A study conducted among clothing manufacturing employees in Beijing reported that average working hours per day accounted for a significant risk factor for developing OCD . Basically, the development of OCD did not depend merely on the duration of work, since it should depend on the characteristic of exposure during the work, i.e. irritant or sensitizer.
Type of work
The wet process was found as a significant risk factor for developing OSD and OCD in this study while working on all types of processes apparently contributed to OCD development. Wet work had been reported as one of the most important causes of damage to skin barrier function . Hydration would induce alterations in the horny layer, with stratum corneum expansion happening for as much as 3 up to 4 fold. Additionally, a large amount of water becomes collected within the intercellular spaces and disturbed intercellular lipid structure. This hydration of stratum corneum may eventually facilitate the penetration of substances, including those with irritant or sensitizer characteristics, and consequently, ease the occurrence of occupational allergy contact dermatitis (OACD) and occupational irritant contact dermatitis (OICD) .
Work safety standards and the use of personal protective equipment
Personal protective equipment (PPE) was regularly used by 25.2% (n=56) of workers in this study. Appropriate use of PPE is one of the important measures to protect workers from occupational hazards . Statistical analysis in this study, however, showed that inadequate PPE use was not significantly related to the emergence of both OSD and OCD.
Based on direct observations in the workplace, this finding could be due to some damaged protective equipment that was used by the workers. However, different results were shown in Kusbandono’s study in 1996, which found the lack of PPE use was a risk factor for developing OSD in the 3rd and 4th stages of the batik production process . Soebaryo had a similar result showing rejection of PPE use was a significant risk factor to develop OSD (OR: 2.88, CI: 1.33-6.25) .
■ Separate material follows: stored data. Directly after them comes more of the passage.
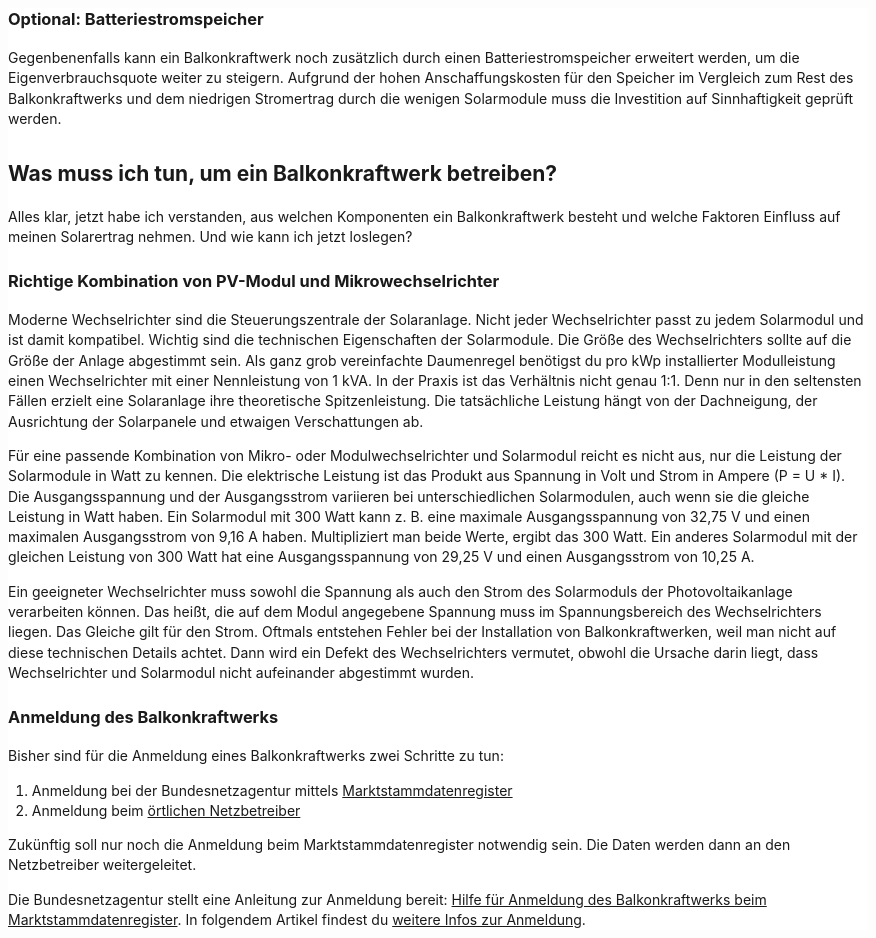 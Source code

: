 ### Optional: Batteriestromspeicher
Gegenbenenfalls kann ein Balkonkraftwerk noch zusätzlich durch einen Batteriestromspeicher erweitert werden, um die Eigenverbrauchsquote weiter zu steigern. Aufgrund der hohen Anschaffungskosten für den Speicher im Vergleich zum Rest des Balkonkraftwerks und dem niedrigen Stromertrag durch die wenigen Solarmodule muss die Investition auf Sinnhaftigkeit geprüft werden.


## Was muss ich tun, um ein Balkonkraftwerk betreiben?
Alles klar, jetzt habe ich verstanden, aus welchen Komponenten ein Balkonkraftwerk besteht und welche Faktoren Einfluss auf meinen Solarertrag nehmen. Und wie kann ich jetzt loslegen?

### Richtige Kombination von PV-Modul und Mikrowechselrichter
Moderne Wechselrichter sind die Steuerungszentrale der Solaranlage. Nicht jeder Wechselrichter passt zu jedem Solarmodul und ist damit kompatibel. Wichtig sind die technischen Eigenschaften der Solarmodule. Die Größe des Wechselrichters sollte auf die Größe der Anlage abgestimmt sein. Als ganz grob vereinfachte Daumenregel benötigst du pro kWp installierter Modulleistung einen Wechselrichter mit einer Nennleistung von 1 kVA. In der Praxis ist das Verhältnis nicht genau 1:1. Denn nur in den seltensten Fällen erzielt eine Solaranlage ihre theoretische Spitzenleistung. Die tatsächliche Leistung hängt von der Dachneigung, der Ausrichtung der Solarpanele und etwaigen Verschattungen ab.

Für eine passende Kombination von Mikro- oder Modulwechselrichter und Solarmodul reicht es nicht aus, nur die Leistung der Solarmodule in Watt zu kennen. Die elektrische Leistung ist das Produkt aus Spannung in Volt und Strom in Ampere (P = U * I). Die Ausgangsspannung und der Ausgangsstrom variieren bei unterschiedlichen Solarmodulen, auch wenn sie die gleiche Leistung in Watt haben. Ein Solarmodul mit 300 Watt kann z. B. eine maximale Ausgangsspannung von 32,75 V und einen maximalen Ausgangsstrom von 9,16 A haben. Multipliziert man beide Werte, ergibt das 300 Watt. Ein anderes Solarmodul mit der gleichen Leistung von 300 Watt hat eine Ausgangsspannung von 29,25 V und einen Ausgangsstrom von 10,25 A.

Ein geeigneter Wechselrichter muss sowohl die Spannung als auch den Strom des Solarmoduls der Photovoltaikanlage verarbeiten können. Das heißt, die auf dem Modul angegebene Spannung muss im Spannungsbereich des Wechselrichters liegen. Das Gleiche gilt für den Strom. Oftmals entstehen Fehler bei der Installation von Balkonkraftwerken, weil man nicht auf diese technischen Details achtet. Dann wird ein Defekt des Wechselrichters vermutet, obwohl die Ursache darin liegt, dass Wechselrichter und Solarmodul nicht aufeinander abgestimmt wurden.

### Anmeldung des Balkonkraftwerks
Bisher sind für die Anmeldung eines Balkonkraftwerks zwei Schritte zu tun:
1. Anmeldung bei der Bundesnetzagentur mittels [Marktstammdatenregister](https://www.marktstammdatenregister.de/MaStR) 
2. Anmeldung beim [örtlichen Netzbetreiber](https://www.ovag-netz.de/netzbetrieb/netzbetreiber-suche.html)

Zukünftig soll nur noch die Anmeldung beim Marktstammdatenregister notwendig sein. Die Daten werden dann an den Netzbetreiber weitergeleitet.

Die Bundesnetzagentur stellt eine Anleitung zur Anmeldung bereit: [Hilfe für Anmeldung des Balkonkraftwerks beim Marktstammdatenregister](https://www.marktstammdatenregister.de/MaStRHilfe/files/regHilfen/Registrierungshilfe_Balkonkraftwerk.pdf).
In folgendem Artikel findest du [weitere Infos zur Anmeldung](https://www.homeandsmart.de/balkonkraftwerk-anmelden).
We further found some conditions that possibly increase the risk of the chemicals affecting subjects’ health, for example, some work activities were done close to where the subjects handled raw materials for eating, thus the chemical splash might potentially contaminate their food. We also observed that certain dyeing materials were bought in a package with no labels, including having no safety label marked as bio-hazard and no mixing instructions to which the workers should refer while handling the high-risk materials.
This study had some limitations in terms of the scope and target population. The study was limited to only batik manufacturing workers in Yogyakarta Province without considering any other batik manufacturing conditions in other regions of the country. Nevertheless, the sample population was obtained from all districts in Yogyakarta, which was designated as the ‘Batik City’ in 2014 by the World Craft Council.